Here's a snippet of some SASS code for a kernel I'm working on (for an sm52 target, compiled in debugging mode):
/*0028*/ ISETP.GE.U32.AND P0, PT, R1, R0, PT; /* 0x5b6c038000070107 */
/*0030*/ @P0 BRA 0x40; /* 0xe24000000080000f */
/*0038*/ BPT.TRAP 0x1; /* 0xe3a00000001000c0 */
/* 0x007fbc0321e01fef */
/*0048*/ IADD R2, R1, RZ; /* 0x5c1000000ff70102 */
/*0050*/ I2I.U32.U32 R2, R2; /* 0x5ce0000000270a02 */
/*0058*/ MOV R2, R2; /* 0x5c98078000270002 */
/* 0x007fbc03fde01fef */
/*0068*/ MOV R3, RZ; /* 0x5c9807800ff70003 */
/*0070*/ MOV R2, R2; /* 0x5c98078000270002 */
/*0078*/ MOV R3, R3; /* 0x5c98078000370003 */
/* 0x007fbc03fde01fef */
/*0088*/ MOV R4, R2; /* 0x5c98078000270004 */
/*0090*/ MOV R5, R3; /* 0x5c98078000370005 */
/*0098*/ MOV R2, c[0x0][0x4]; /* 0x4c98078000170002 */
/* 0x007fbc03fde01fef */
/*00a8*/ MOV R3, RZ; /* 0x5c9807800ff70003 */
/*00b0*/ LOP.OR R2, R4, R2; /* 0x5c47020000270402 */
/*00b8*/ LOP.OR R3, R5, R3; /* 0x5c47020000370503 */
I'm noticing more than a couple of instructions of the form "Move the contents of register Rn to register Rn" - and that doesn't seen to make sense. I know that when compiling without debugging info enabled, and with optimizations, I don't get these instructions. But, even in debugging mode - why are they there? What's their purpose? AFAIK, when compiling CPU code for debugging you don't get these kind of instructions.

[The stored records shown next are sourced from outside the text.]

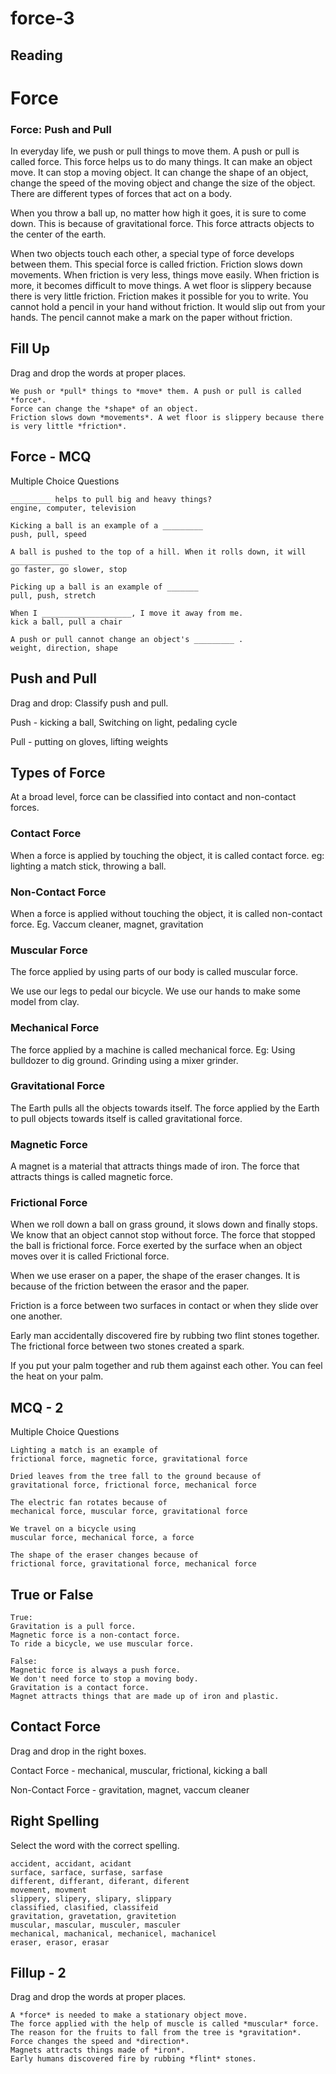 # force-3

## Reading

# Force 

### Force: Push and Pull

In everyday life, we push or pull things to move them. A push or pull is called force. This force helps us to do many things. It can make an object move. It can  stop a moving object. 
It can change the shape of an object, change the speed of the moving object and change the size of the object. There are different types of forces that act on a body. 
  
When you throw a ball up, no matter how high it goes, it is sure to come down. This is because of gravitational force. This force attracts objects to the center of the earth. 
 
When two objects touch each other, a special type of force develops between them. This special force is called friction. Friction slows down movements. When friction is very less, things move easily. When friction is more, it becomes difficult to move things. A wet floor is slippery because there is very little friction. Friction makes it possible for you to write. You cannot hold a pencil in your hand without friction. It would slip out from your hands. The pencil cannot make a mark on the paper without friction.

## Fill Up

Drag and drop the words at proper places.

```
We push or *pull* things to *move* them. A push or pull is called *force*.
Force can change the *shape* of an object.
Friction slows down *movements*. A wet floor is slippery because there is very little *friction*.
```



## Force - MCQ

Multiple Choice Questions

```
_________ helps to pull big and heavy things?
engine, computer, television

Kicking a ball is an example of a _________
push, pull, speed

A ball is pushed to the top of a hill. When it rolls down, it will _____________
go faster, go slower, stop

Picking up a ball is an example of _______
pull, push, stretch

When I ____________________, I move it away from me.
kick a ball, pull a chair

A push or pull cannot change an object's _________ .
weight, direction, shape
```

## Push and Pull

Drag and drop: Classify push and pull.

Push - kicking a ball, Switching on light, pedaling cycle

Pull - putting on gloves, lifting weights



## Types of Force

At a broad level, force can be classified into contact and non-contact forces.

### Contact Force

When a force is applied by touching the object, it is called contact force.
eg: lighting a match stick, throwing a ball.

### Non-Contact Force

When a force is applied without touching the object, it is called non-contact force.
Eg. Vaccum cleaner, magnet, gravitation

### Muscular Force

The force applied by using parts of our body is called muscular force.

We use our legs to pedal our bicycle. We use our hands to make some model from clay.

### Mechanical Force

The force applied by a machine is called mechanical force.
Eg: Using bulldozer to dig ground. Grinding using a mixer grinder.

### Gravitational Force

The Earth pulls all the objects towards itself. The force applied by the Earth to pull objects towards itself is called gravitational force.

### Magnetic Force

A magnet is a material that attracts things made of iron. The force that attracts things is called magnetic force.

### Frictional Force

When we roll down a ball on grass ground, it slows down and finally stops. We know that an object cannot stop without force. The force that stopped the ball is frictional force. Force exerted by the surface when an object moves over it is called Frictional force.

When we use eraser on a paper, the shape of the eraser changes. It is because of the friction between the erasor and the paper.

Friction is a force between two surfaces in contact or when they slide over one another.

Early man accidentally discovered fire by rubbing two flint stones together. The frictional force between two stones created a spark.

If you put your palm together and rub them against each other. You can feel the heat on your palm.

## MCQ - 2

Multiple Choice Questions

```
Lighting a match is an example of
frictional force, magnetic force, gravitational force

Dried leaves from the tree fall to the ground because of
gravitational force, frictional force, mechanical force

The electric fan rotates because of 
mechanical force, muscular force, gravitational force

We travel on a bicycle using 
muscular force, mechanical force, a force

The shape of the eraser changes because of
frictional force, gravitational force, mechanical force
```

## True or False

```
True:
Gravitation is a pull force.
Magnetic force is a non-contact force.
To ride a bicycle, we use muscular force.

False:
Magnetic force is always a push force.
We don't need force to stop a moving body.
Gravitation is a contact force.
Magnet attracts things that are made up of iron and plastic.
```

## Contact Force

Drag and drop in the right boxes.

Contact Force - mechanical, muscular, frictional, kicking a ball

Non-Contact Force - gravitation, magnet, vaccum cleaner

## Right Spelling

Select the word with the correct spelling.

```
accident, accidant, acidant
surface, sarface, surfase, sarfase
different, differant, diferant, diferent
movement, movment
slippery, slipery, slipary, slippary
classified, clasified, classifeid
gravitation, gravetation, gravitetion
muscular, mascular, musculer, masculer
mechanical, machanical, mechanicel, machanicel 
eraser, erasor, erasar
```

## Fillup - 2

Drag and drop the words at proper places.

```
A *force* is needed to make a stationary object move. 
The force applied with the help of muscle is called *muscular* force.
The reason for the fruits to fall from the tree is *gravitation*.
Force changes the speed and *direction*.
Magnets attracts things made of *iron*.
Early humans discovered fire by rubbing *flint* stones.
```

The simple answer you get that get strange code because you've turned on debugging which turns off optimization. This is normal with modern optimizing compilers because of how they work. They break down operations into a primitive static single-assignment (SSA) form which makes it easier to optimize but when not optimizing generates worse code that more simpler non-optimizing compiler would.
There's also a possibility, though I don't think it's the case here, that the instructions are deliberately inserted NOPs in order delay execution. GPUs have instruction sets that are much much different than the general purpose CPUs that you may familiar with. For example most CPUs work as if instructions are executed one at a time and strictly in the order they're given. This is true despite the fact that modern CPUs will try to execute instructions in parallel and even out of order, for improved performance. GPUs typically don't work this way. If you try to use the result that a previous instruction stores in some register before that instruction is finished, you'll get the old value of the register. Unlike a CPU, a GPU won't automatically wait for the instruction to finish before executing the next instruction that depends on it.
If you look at the dissembled code you'll notice that instructions are grouped into bundles of three instructions. You might also see that there's hidden instructions between the bundles. The machine code for the instruction is shown on the right (eg. /* 0x007fbc0321e01fef */
), but its not disassembled on the left and its address isn't shown despite taking up an 8-byte slot like any other instruction. This actually a scheduling block control code. It's not a real instruction, but instead it instructs the GPU how it should schedule the instructions in the bundle before it. It tells the GPU things like which instructions need to wait for previous instructions to complete and how long they should wait.
Finally there's one more possibility, though extremely unlikely, that the redundant MOVs aren't actually NOPs at all. They could be acting on yet to overwritten register values and in parallel with other instructions in some weird manner that gives them a useful effect other than a delay. However this would be a very advanced optimization technique that I would only expect in hand-tuned assembly code, not in a compiler that isn't even generating optimized code.